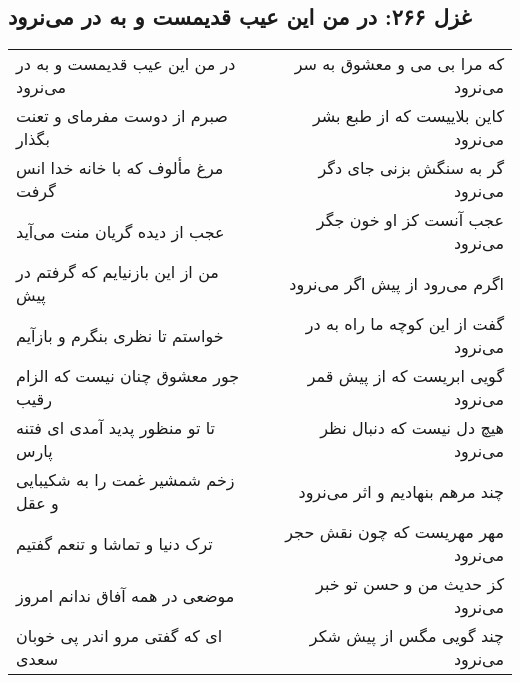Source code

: \begin{center}
\section*{غزل ۲۶۶: در من این عیب قدیمست و به در می‌نرود}
\label{sec:266}
\begin{longtable}{l p{0.5cm} r}
در من این عیب قدیمست و به در می‌نرود
&&
که مرا بی می و معشوق به سر می‌نرود
\\
صبرم از دوست مفرمای و تعنت بگذار
&&
کاین بلاییست که از طبع بشر می‌نرود
\\
مرغ مألوف که با خانه خدا انس گرفت
&&
گر به سنگش بزنی جای دگر می‌نرود
\\
عجب از دیده گریان منت می‌آید
&&
عجب آنست کز او خون جگر می‌نرود
\\
من از این بازنیایم که گرفتم در پیش
&&
اگرم می‌رود از پیش اگر می‌نرود
\\
خواستم تا نظری بنگرم و بازآیم
&&
گفت از این کوچه ما راه به در می‌نرود
\\
جور معشوق چنان نیست که الزام رقیب
&&
گویی ابریست که از پیش قمر می‌نرود
\\
تا تو منظور پدید آمدی ای فتنه پارس
&&
هیچ دل نیست که دنبال نظر می‌نرود
\\
زخم شمشیر غمت را به شکیبایی و عقل
&&
چند مرهم بنهادیم و اثر می‌نرود
\\
ترک دنیا و تماشا و تنعم گفتیم
&&
مهر مهریست که چون نقش حجر می‌نرود
\\
موضعی در همه آفاق ندانم امروز
&&
کز حدیث من و حسن تو خبر می‌نرود
\\
ای که گفتی مرو اندر پی خوبان سعدی
&&
چند گویی مگس از پیش شکر می‌نرود
\\
\end{longtable}
\end{center}
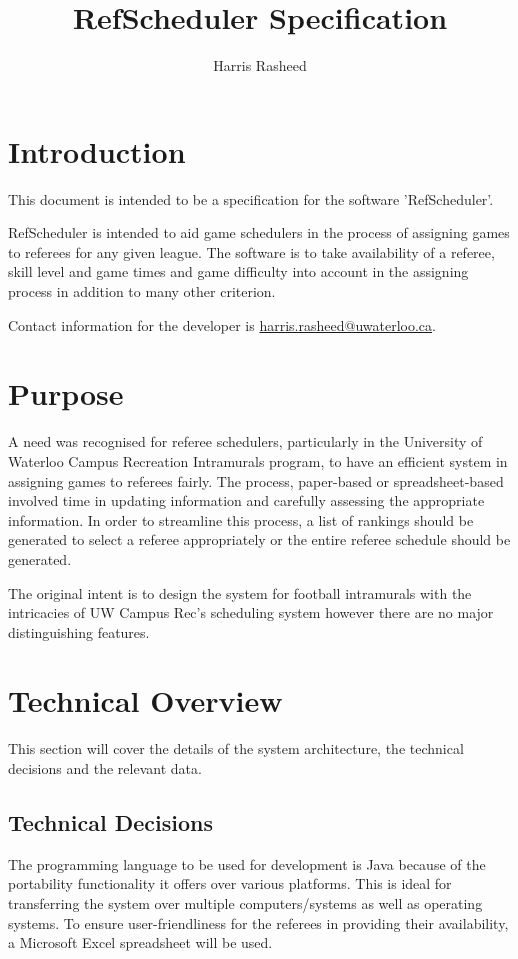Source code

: \documentclass{article}
\begin{document}
\author{Harris Rasheed}
\title{RefScheduler Specification}
\maketitle

\tableofcontents
\pagebreak

\section{Introduction}
This document is intended to be a specification for the software 'RefScheduler'.

RefScheduler is intended to aid game schedulers in the process of assigning games to referees for any given league. The software is to take availability of a referee, skill level and game times and game difficulty into account in the assigning process in addition to many other criterion.

Contact information for the developer is \href{mailto:harris.rasheed@uwaterloo.ca}{harris.rasheed@uwaterloo.ca}.

\section{Purpose}
A need was recognised for referee schedulers, particularly in the University of Waterloo Campus Recreation Intramurals program, to have an efficient system in assigning games to referees fairly. The process, paper-based or spreadsheet-based involved time in updating information and carefully assessing the appropriate information. In order to streamline this process, a list of rankings should be generated to select a referee appropriately or the entire referee schedule should be generated.

The original intent is to design the system for football intramurals with the intricacies of UW Campus Rec's scheduling system however there are no major distinguishing features.

\section{Technical Overview}
This section will cover the details of the system architecture, the technical decisions and the relevant data.

\subsection{Technical Decisions}
The programming language to be used for development is Java because of the portability functionality it offers over various platforms. This is ideal for transferring the system over multiple computers/systems as well as operating systems. To ensure user-friendliness for the referees in providing their availability, a Microsoft Excel spreadsheet will be used.
\end{document}
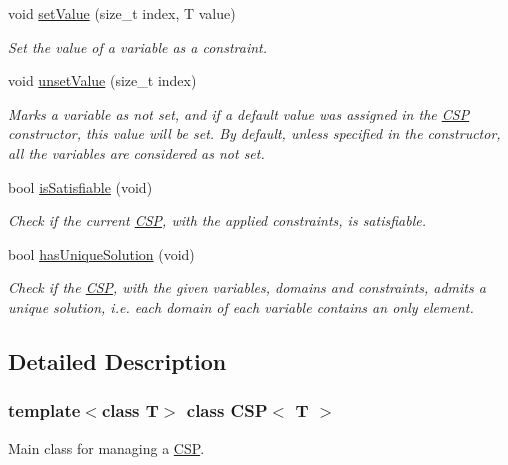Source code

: \begin{DoxyCompactItemize}
void \hyperlink{classCSP_ac25064c5b2d4e1020173b56913251ebd}{setValue} (size\_\-t index, T value)
\begin{DoxyCompactList}\small\item\em Set the value of a variable as a constraint. \item\end{DoxyCompactList}\item 
void \hyperlink{classCSP_a4c0cae125a610f519dc22eaec255a0ae}{unsetValue} (size\_\-t index)
\begin{DoxyCompactList}\small\item\em Marks a variable as not set, and if a default value was assigned in the \hyperlink{classCSP}{CSP} constructor, this value will be set. By default, unless specified in the constructor, all the variables are considered as not set. \item\end{DoxyCompactList}\item 
bool \hyperlink{classCSP_a7ef9eb91c38815c9d82182696a6bd5d3}{isSatisfiable} (void)
\begin{DoxyCompactList}\small\item\em Check if the current \hyperlink{classCSP}{CSP}, with the applied constraints, is satisfiable. \item\end{DoxyCompactList}\item 
bool \hyperlink{classCSP_ae96286c6c7dfb6fe077544e0d4af15f4}{hasUniqueSolution} (void)
\begin{DoxyCompactList}\small\item\em Check if the \hyperlink{classCSP}{CSP}, with the given variables, domains and constraints, admits a unique solution, i.e. each domain of each variable contains an only element. \item\end{DoxyCompactList}\end{DoxyCompactItemize}


\subsection{Detailed Description}
\subsubsection*{template$<$class T$>$ class CSP$<$ T $>$}

Main class for managing a \hyperlink{classCSP}{CSP}.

********

**Your assignment:** Print, exactly as they appear above, the lines running from the one with "Marks a variable" through the final line.

**Completed exercise:**
\begin{DoxyCompactList}\small\item\em Marks a variable as not set, and if a default value was assigned in the \hyperlink{classCSP}{CSP} constructor, this value will be set. By default, unless specified in the constructor, all the variables are considered as not set. \item\end{DoxyCompactList}\item 
bool \hyperlink{classCSP_a7ef9eb91c38815c9d82182696a6bd5d3}{isSatisfiable} (void)
\begin{DoxyCompactList}\small\item\em Check if the current \hyperlink{classCSP}{CSP}, with the applied constraints, is satisfiable. \item\end{DoxyCompactList}\item 
bool \hyperlink{classCSP_ae96286c6c7dfb6fe077544e0d4af15f4}{hasUniqueSolution} (void)
\begin{DoxyCompactList}\small\item\em Check if the \hyperlink{classCSP}{CSP}, with the given variables, domains and constraints, admits a unique solution, i.e. each domain of each variable contains an only element. \item\end{DoxyCompactList}\end{DoxyCompactItemize}


\subsection{Detailed Description}
\subsubsection*{template$<$class T$>$ class CSP$<$ T $>$}

Main class for managing a \hyperlink{classCSP}{CSP}.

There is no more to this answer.